**What the task requires:**
The reply should hold only the lines below beginning at the one with "- I2C OLED Slot" and ending at the one with "project plan |", copied exactly, with every picture left out.

**Data for this exercise:**
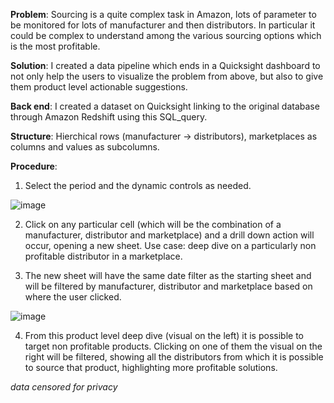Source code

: **Problem**: Sourcing is a quite complex task in Amazon, lots of parameter to be monitored for lots of manufacturer and then distributors. In particular it could be complex to understand among the various sourcing options which is the most profitable.

**Solution**: I created a data pipeline which ends in a Quicksight dashboard to not only help the users to visualize the problem from above, but also to give them product level actionable suggestions.

**Back end**: I created a dataset on Quicksight linking to the original database through Amazon Redshift using this SQL_query.

**Structure**: Hierchical rows (manufacturer -> distributors), marketplaces as columns and values as subcolumns.

**Procedure**:
1. Select the period and the dynamic controls as needed.

![image](https://github.com/pietro-fantini/Distributors-Profitability-Dashboard/assets/136325329/9bdc83d9-b321-4806-a459-9937cd18ac70)

2. Click on any particular cell (which will be the combination of a manufacturer, distributor and marketplace) and a drill down action will occur, opening a new sheet. Use case: deep dive on a particularly non profitable distributor in a marketplace.

3. The new sheet will have the same date filter as the starting sheet and will be filtered by manufacturer, distributor and marketplace based on where the user clicked.

![image](https://github.com/pietro-fantini/Distributors-Profitability-Dashboard/assets/136325329/e4acd0bf-b491-4712-aa56-e4ebf51e6bcd)

4. From this product level deep dive (visual on the left) it is possible to target non profitable products. Clicking on one of them the visual on the right will be filtered, showing all the distributors from which it is possible to source that product, highlighting more profitable solutions.

*data censored for privacy*

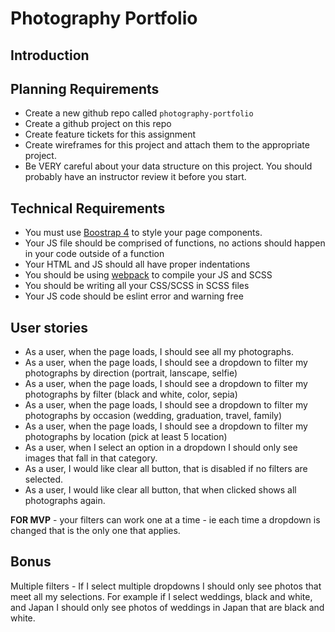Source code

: # Photography Portfolio
## Introduction

## Planning Requirements
* Create a new github repo called `photography-portfolio`
* Create a github project on this repo
* Create feature tickets for this assignment
* Create wireframes for this project and attach them to the appropriate project.
* Be VERY careful about your data structure on this project.  You should probably have an instructor review it before you start.

## Technical Requirements
* You must use [Boostrap 4](https://getbootstrap.com/docs/4.0/getting-started/introduction/) to style your page components.
* Your JS file should be comprised of functions, no actions should happen in your code outside of a function
* Your HTML and JS should all have proper indentations
* You should be using [webpack](https://github.com/nss-nightclass-projects/Night-Class-Resources/blob/master/book-2-patterns-and-tools/chapters/task-runners.md) to compile your JS and SCSS
* You should be writing all your CSS/SCSS in SCSS files
* Your JS code should be eslint error and warning free

## User stories
* As a user, when the page loads, I should see all my photographs.
* As a user, when the page loads, I should see a dropdown to filter my photographs by direction (portrait, lanscape, selfie)
* As a user, when the page loads, I should see a dropdown to filter my photographs by filter (black and white, color, sepia)
* As a user, when the page loads, I should see a dropdown to filter my photographs by occasion (wedding, graduation, travel, family)
* As a user, when the page loads, I should see a dropdown to filter my photographs by location (pick at least 5 location)
* As a user, when I select an option in a dropdown I should only see images that fall in that category.
* As a user, I would like clear all button, that is disabled if no filters are selected.
* As a user, I would like clear all button, that when clicked shows all photographs again.

**FOR MVP** - your filters can work one at a time - ie each time a dropdown is changed that is the only one that applies.

## Bonus
Multiple filters - If I select multiple dropdowns I should only see photos that meet all my selections.  For example if I select weddings, black and white, and Japan I should only see photos of weddings in Japan that are black and white.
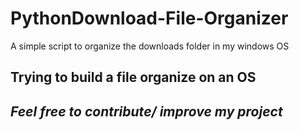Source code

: # PythonDownload-File-Organizer
A simple script to organize the downloads folder in my windows OS
## Trying to build a file organize on an OS
## *Feel free to contribute/ improve my project*
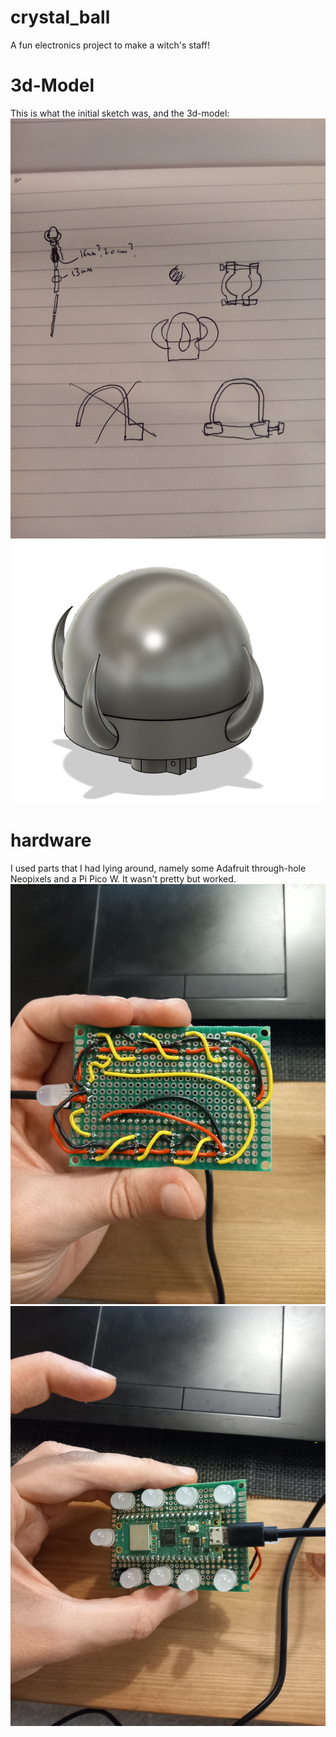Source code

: # crystal_ball
A fun electronics project to make a witch's staff!

# 3d-Model
This is what the initial sketch was, and the 3d-model:  
![sketch](./assets/20240822_225214.jpg)  
![3d-model](./assets/3d_model.PNG)

# hardware
I used parts that I had lying around, namely some Adafruit through-hole Neopixels and a Pi Pico W. It wasn't pretty but worked.  
![hardware](./assets/20240822_215310.jpg)  
![hardware2](./assets/20240822_215313.jpg)  

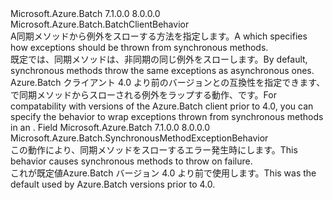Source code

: <Type Name="SynchronousMethodExceptionBehavior" FullName="Microsoft.Azure.Batch.SynchronousMethodExceptionBehavior">
  <TypeSignature Language="C#" Value="public class SynchronousMethodExceptionBehavior : Microsoft.Azure.Batch.BatchClientBehavior" />
  <TypeSignature Language="ILAsm" Value=".class public auto ansi beforefieldinit SynchronousMethodExceptionBehavior extends Microsoft.Azure.Batch.BatchClientBehavior" />
  <TypeSignature Language="DocId" Value="T:Microsoft.Azure.Batch.SynchronousMethodExceptionBehavior" />
  <TypeSignature Language="VB.NET" Value="Public Class SynchronousMethodExceptionBehavior&#xA;Inherits BatchClientBehavior" />
  <TypeSignature Language="F#" Value="type SynchronousMethodExceptionBehavior = class&#xA;    inherit BatchClientBehavior" />
  <AssemblyInfo>
    <AssemblyName>Microsoft.Azure.Batch</AssemblyName>
    <AssemblyVersion>7.1.0.0</AssemblyVersion>
    <AssemblyVersion>8.0.0.0</AssemblyVersion>
  </AssemblyInfo>
  <Base>
    <BaseTypeName>Microsoft.Azure.Batch.BatchClientBehavior</BaseTypeName>
  </Base>
  <Interfaces />
  <Docs>
    <summary>
            <span data-ttu-id="9f0e1-101">A<see cref="T:Microsoft.Azure.Batch.BatchClientBehavior" />同期メソッドから例外をスローする方法を指定します。</span><span class="sxs-lookup"><span data-stu-id="9f0e1-101">A <see cref="T:Microsoft.Azure.Batch.BatchClientBehavior" /> which specifies how exceptions should be thrown from synchronous methods.</span></span> 
            </summary>
    <remarks>
            <span data-ttu-id="9f0e1-102">既定では、同期メソッドは、非同期の同じ例外をスローします。</span><span class="sxs-lookup"><span data-stu-id="9f0e1-102">By default, synchronous methods throw the same exceptions as asynchronous ones.</span></span>  <span data-ttu-id="9f0e1-103">Azure.Batch クライアント 4.0 より前のバージョンとの互換性を指定できます、<see cref="F:Microsoft.Azure.Batch.SynchronousMethodExceptionBehavior.ThrowAggregateException" />で同期メソッドからスローされる例外をラップする動作、<see cref="T:System.AggregateException" />です。</span><span class="sxs-lookup"><span data-stu-id="9f0e1-103">For compatability with versions of the Azure.Batch client prior to 4.0, you can specify the <see cref="F:Microsoft.Azure.Batch.SynchronousMethodExceptionBehavior.ThrowAggregateException" /> behavior to wrap exceptions thrown from synchronous methods in an <see cref="T:System.AggregateException" />.</span></span>
            </remarks>
  </Docs>
  <Members>
    <Member MemberName="ThrowAggregateException">
      <MemberSignature Language="C#" Value="public static readonly Microsoft.Azure.Batch.SynchronousMethodExceptionBehavior ThrowAggregateException;" />
      <MemberSignature Language="ILAsm" Value=".field public static initonly class Microsoft.Azure.Batch.SynchronousMethodExceptionBehavior ThrowAggregateException" />
      <MemberSignature Language="DocId" Value="F:Microsoft.Azure.Batch.SynchronousMethodExceptionBehavior.ThrowAggregateException" />
      <MemberSignature Language="VB.NET" Value="Public Shared ReadOnly ThrowAggregateException As SynchronousMethodExceptionBehavior " />
      <MemberSignature Language="F#" Value=" staticval mutable ThrowAggregateException : Microsoft.Azure.Batch.SynchronousMethodExceptionBehavior" Usage="Microsoft.Azure.Batch.SynchronousMethodExceptionBehavior.ThrowAggregateException" />
      <MemberType>Field</MemberType>
      <AssemblyInfo>
        <AssemblyName>Microsoft.Azure.Batch</AssemblyName>
        <AssemblyVersion>7.1.0.0</AssemblyVersion>
        <AssemblyVersion>8.0.0.0</AssemblyVersion>
      </AssemblyInfo>
      <ReturnValue>
        <ReturnType>Microsoft.Azure.Batch.SynchronousMethodExceptionBehavior</ReturnType>
      </ReturnValue>
      <Docs>
        <summary>
            <span data-ttu-id="9f0e1-104">この動作により、同期メソッドをスローする<see cref="T:System.AggregateException" />エラー発生時にします。</span><span class="sxs-lookup"><span data-stu-id="9f0e1-104">This behavior causes synchronous methods to throw <see cref="T:System.AggregateException" /> on failure.</span></span>
            </summary>
        <remarks>
            <span data-ttu-id="9f0e1-105">これが既定値<see cref="T:Microsoft.Azure.Batch.SynchronousMethodExceptionBehavior" />Azure.Batch バージョン 4.0 より前で使用します。</span><span class="sxs-lookup"><span data-stu-id="9f0e1-105">This was the default <see cref="T:Microsoft.Azure.Batch.SynchronousMethodExceptionBehavior" /> used by Azure.Batch versions prior to 4.0.</span></span>
            </remarks>
      </Docs>
    </Member>
  </Members>
</Type>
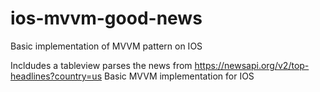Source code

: # ios-mvvm-good-news
Basic implementation of MVVM pattern on IOS 


Incldudes a tableview parses the news from 
https://newsapi.org/v2/top-headlines?country=us
Basic MVVM implementation for IOS 

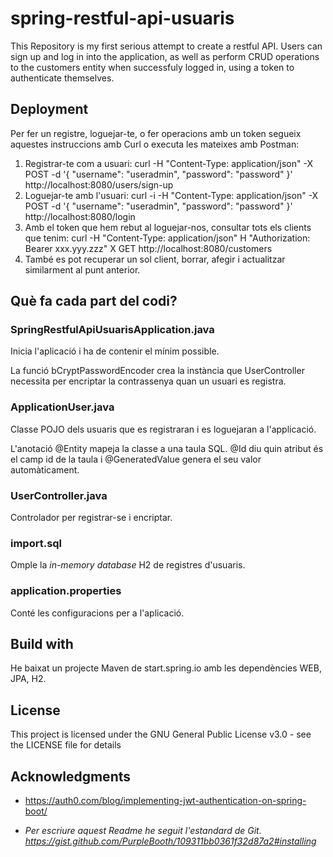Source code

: # spring-restful-api-usuaris
This Repository is my first serious attempt to create a restful API. 
Users can sign up and log in into the application, as well as perform CRUD operations to the customers entity when successfuly logged in, using a token to authenticate themselves. 

## Deployment
Per fer un registre, loguejar-te, o fer operacions amb un token segueix aquestes instruccions amb Curl o executa les mateixes amb Postman: 
1. Registrar-te com a usuari:
curl -H "Content-Type: application/json" -X POST -d '{
    "username": "useradmin",
    "password": "password"
}' http://localhost:8080/users/sign-up
2. Loguejar-te amb l'usuari:
curl -i -H "Content-Type: application/json" -X POST -d '{
    "username": "useradmin",
    "password": "password"
}' http://localhost:8080/login
3. Amb el token que hem rebut al loguejar-nos, consultar tots els clients que tenim:
curl -H "Content-Type: application/json"
H "Authorization: Bearer xxx.yyy.zzz"
X GET http://localhost:8080/customers
4. També es pot recuperar un sol client, borrar, afegir i actualitzar similarment al punt anterior.

## Què fa cada part del codi?
### SpringRestfulApiUsuarisApplication.java
Inicia l'aplicació i ha de contenir el mínim possible. 

La funció bCryptPasswordEncoder crea la instància que UserController necessita per encriptar la contrassenya quan un usuari es registra. 

### ApplicationUser.java
Classe POJO dels usuaris que es registraran i es loguejaran a l'applicació. 

L'anotació @Entity mapeja la classe a una taula SQL. @Id diu quin atribut és el camp id de la taula i @GeneratedValue genera el seu valor automàticament.  

### UserController.java
Controlador per registrar-se i encriptar. 

### import.sql
Omple la _in-memory database_ H2 de registres d'usuaris. 

### application.properties
Conté les configuracions per a l'aplicació. 






## Build with
He baixat un projecte Maven de start.spring.io amb les dependències WEB, JPA, H2. 

## License
This project is licensed under the GNU General Public License v3.0 - see the LICENSE file for details

## Acknowledgments
- https://auth0.com/blog/implementing-jwt-authentication-on-spring-boot/

- _Per escriure aquest Readme he seguit l'estandard de Git._
_https://gist.github.com/PurpleBooth/109311bb0361f32d87a2#installing_
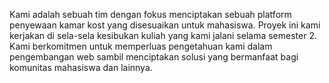 Kami adalah sebuah tim dengan fokus menciptakan sebuah platform penyewaan kamar kost yang disesuaikan untuk mahasiswa. Proyek ini kami kerjakan di sela-sela kesibukan kuliah yang kami jalani selama semester 2. Kami berkomitmen untuk memperluas pengetahuan kami dalam pengembangan web sambil menciptakan solusi yang bermanfaat bagi komunitas mahasiswa dan lainnya.
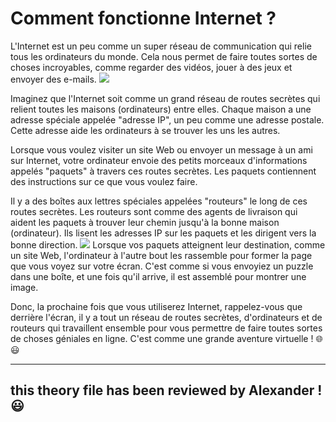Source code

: # Comment fonctionne Internet ?

L'Internet est un peu comme un super réseau de communication qui relie tous les ordinateurs du monde. Cela nous permet de faire toutes sortes de choses incroyables, comme regarder des vidéos, jouer à des jeux et envoyer des e-mails.
![](https://media.rhizome.org/blog/9583/Contra-Internet-Bottom.gif)

Imaginez que l'Internet soit comme un grand réseau de routes secrètes qui relient toutes les maisons (ordinateurs) entre elles. Chaque maison a une adresse spéciale appelée "adresse IP", un peu comme une adresse postale. Cette adresse aide les ordinateurs à se trouver les uns les autres.

Lorsque vous voulez visiter un site Web ou envoyer un message à un ami sur Internet, votre ordinateur envoie des petits morceaux d'informations appelés "paquets" à travers ces routes secrètes. Les paquets contiennent des instructions sur ce que vous voulez faire.

Il y a des boîtes aux lettres spéciales appelées "routeurs" le long de ces routes secrètes. Les routeurs sont comme des agents de livraison qui aident les paquets à trouver leur chemin jusqu'à la bonne maison (ordinateur). Ils lisent les adresses IP sur les paquets et les dirigent vers la bonne direction.
![](https://media4.giphy.com/media/c5wbvuaVVLWzC/giphy.gif)
Lorsque vos paquets atteignent leur destination, comme un site Web, l'ordinateur à l'autre bout les rassemble pour former la page que vous voyez sur votre écran. C'est comme si vous envoyiez un puzzle dans une boîte, et une fois qu'il arrive, il est assemblé pour montrer une image.

Donc, la prochaine fois que vous utiliserez Internet, rappelez-vous que derrière l'écran, il y a tout un réseau de routes secrètes, d'ordinateurs et de routeurs qui travaillent ensemble pour vous permettre de faire toutes sortes de choses géniales en ligne. C'est comme une grande aventure virtuelle ! 🌐😃

----
## this theory file has been reviewed by Alexander ! 😃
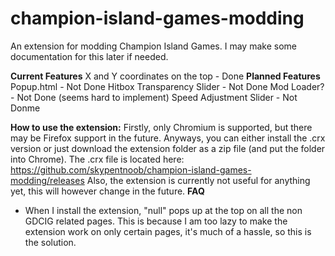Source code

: # champion-island-games-modding

An extension for modding Champion Island Games. I may make some documentation for this later if needed.

**Current Features**
X and Y coordinates on the top - Done
**Planned Features**
Popup.html - Not Done
Hitbox Transparency Slider - Not Done
Mod Loader? - Not Done (seems hard to implement)
Speed Adjustment Slider - Not Donme

**How to use the extension:**
Firstly, only Chromium is supported, but there may be Firefox support in the future.
Anyways, you can either install the .crx version or just download the extension folder as a zip file (and put the folder into Chrome).
The .crx file is located here:
https://github.com/skypentnoob/champion-island-games-modding/releases
Also, the extension is currently not useful for anything yet, this will however change in the future.
**FAQ**
- When I install the extension, "null" pops up at the top on all the non GDCIG related pages.
This is because I am too lazy to make the extension work on only certain pages, it's much of a hassle, so this is the solution.
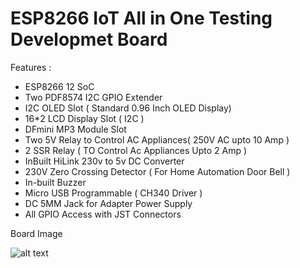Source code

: # ESP8266 IoT All in One Testing Developmet Board

Features :
- ESP8266 12 SoC
- Two PDF8574 I2C GPIO Extender
- I2C OLED Slot ( Standard 0.96 Inch OLED Display)
- 16*2 LCD Display Slot ( I2C )
- DFmini MP3 Module Slot
- Two 5V Relay to Control AC Appliances( 250V AC upto 10 Amp )
- 2 SSR Relay ( TO Control Ac Appliances Upto 2 Amp )
- InBuilt HiLink 230v to 5v DC Converter
- 230V Zero Crossing Detector ( For Home Automation Door Bell )
- In-built Buzzer
- Micro USB Programmable ( CH340 Driver )
- DC 5MM Jack for Adapter Power Supply
- All GPIO Access with JST Connectors

Board Image


![alt text](https://tejeet.com/images/esp12edevelopmentBoardv1.0.jpg)
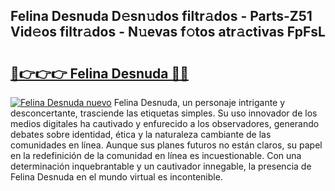 ## Felina Desnuda D𝚎sn𝚞dos filtr𝚊dos - Parts-Z51 Vid𝚎os filtr𝚊dos - N𝚞evas f𝚘tos atr𝚊ctivas FpFsL

# <h2><a href="http://mb0u9ii.tromn.icu/?c=Felina+Desnuda">🔗👉👉👉 Felina Desnuda 🔗🔗</a></h2>

[![Felina Desnuda nuevo](https://i.imgur.com/pEAQMta.gif)](http://mb0u9ii.tromn.icu/?c=Felina+Desnuda)
Felina Desnuda, un personaje intrigante y desconcertante, trasciende las etiquetas simples. Su uso innovador de los medios digitales ha cautivado y enfurecido a los observadores, generando debates sobre identidad, ética y la naturaleza cambiante de las comunidades en línea. Aunque sus planes futuros no están claros, su papel en la redefinición de la comunidad en línea es incuestionable. Con una determinación inquebrantable y un cautivador innegable, la presencia de Felina Desnuda en el mundo virtual es incontenible.

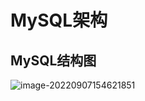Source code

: # MySQL架构

## MySQL结构图

![image-20220907154621851](../../AppData/Roaming/Typora/typora-user-images/image-20220907154621851.png)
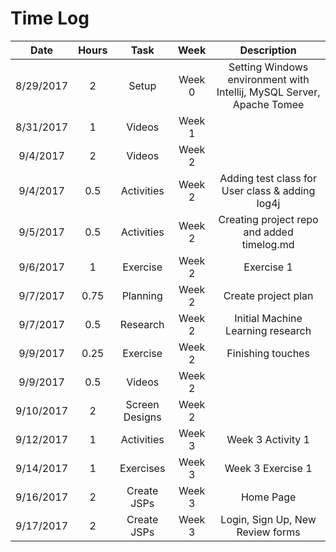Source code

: # Time Log
| Date      | Hours | Task   | Week   | Description   |
| :------:  |:-----:| :-----:|:----: | :------------:|
| 8/29/2017 | 2     | Setup | Week 0 | Setting Windows environment with Intellij, MySQL Server, Apache Tomee |
| 8/31/2017 | 1     | Videos | Week 1 |  |
| 9/4/2017  | 2     | Videos | Week 2 |  |
| 9/4/2017  | 0.5     | Activities | Week 2 | Adding test class for User class & adding log4j |
| 9/5/2017  | 0.5     | Activities | Week 2 | Creating project repo and added timelog.md |
| 9/6/2017  | 1     | Exercise | Week 2 | Exercise 1 |
| 9/7/2017  | 0.75     | Planning | Week 2 | Create project plan |
| 9/7/2017  | 0.5     | Research | Week 2 | Initial Machine Learning research |
| 9/9/2017  | 0.25     | Exercise | Week 2 | Finishing touches |
| 9/9/2017  | 0.5     | Videos | Week 2 |  |
| 9/10/2017  | 2     | Screen Designs | Week 2 |  |
| 9/12/2017  | 1     | Activities | Week 3 | Week 3 Activity 1 |
| 9/14/2017  | 1     | Exercises | Week 3 | Week 3 Exercise 1 |
| 9/16/2017  | 2     | Create JSPs | Week 3 | Home Page |
| 9/17/2017  | 2     | Create JSPs | Week 3 | Login, Sign Up, New Review forms |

**Problem solution:**
- I2C OLED Slot ( Standard 0.96 Inch OLED Display)
- 16*2 LCD Display Slot ( I2C )
- DFmini MP3 Module Slot
- Two 5V Relay to Control AC Appliances( 250V AC upto 10 Amp )
- 2 SSR Relay ( TO Control Ac Appliances Upto 2 Amp )
- InBuilt HiLink 230v to 5v DC Converter
- 230V Zero Crossing Detector ( For Home Automation Door Bell )
- In-built Buzzer
- Micro USB Programmable ( CH340 Driver )
- DC 5MM Jack for Adapter Power Supply
- All GPIO Access with JST Connectors

Board Image


![alt text](https://tejeet.com/images/esp12edevelopmentBoardv1.0.jpg)
 ## Felina Desnuda D𝚎sn𝚞dos filtr𝚊dos - Parts-Z51 Vid𝚎os filtr𝚊dos - N𝚞evas f𝚘tos atr𝚊ctivas FpFsL

# <h2><a href="http://mb0u9ii.tromn.icu/?c=Felina+Desnuda">🔗👉👉👉 Felina Desnuda 🔗🔗</a></h2>

[![Felina Desnuda nuevo](https://i.imgur.com/pEAQMta.gif)](http://mb0u9ii.tromn.icu/?c=Felina+Desnuda)
Felina Desnuda, un personaje intrigante y desconcertante, trasciende las etiquetas simples. Su uso innovador de los medios digitales ha cautivado y enfurecido a los observadores, generando debates sobre identidad, ética y la naturaleza cambiante de las comunidades en línea. Aunque sus planes futuros no están claros, su papel en la redefinición de la comunidad en línea es incuestionable. Con una determinación inquebrantable y un cautivador innegable, la presencia de Felina Desnuda en el mundo virtual es incontenible.

Source code

: # MySQL架构

## MySQL结构图

![image-20220907154621851](../../AppData/Roaming/Typora/typora-user-images/image-20220907154621851.png)
Source code

: # Time Log
| Date      | Hours | Task   | Week   | Description   |
| :------:  |:-----:| :-----:|:----: | :------------:|
| 8/29/2017 | 2     | Setup | Week 0 | Setting Windows environment with Intellij, MySQL Server, Apache Tomee |
| 8/31/2017 | 1     | Videos | Week 1 |  |
| 9/4/2017  | 2     | Videos | Week 2 |  |
| 9/4/2017  | 0.5     | Activities | Week 2 | Adding test class for User class & adding log4j |
| 9/5/2017  | 0.5     | Activities | Week 2 | Creating project repo and added timelog.md |
| 9/6/2017  | 1     | Exercise | Week 2 | Exercise 1 |
| 9/7/2017  | 0.75     | Planning | Week 2 | Create project plan |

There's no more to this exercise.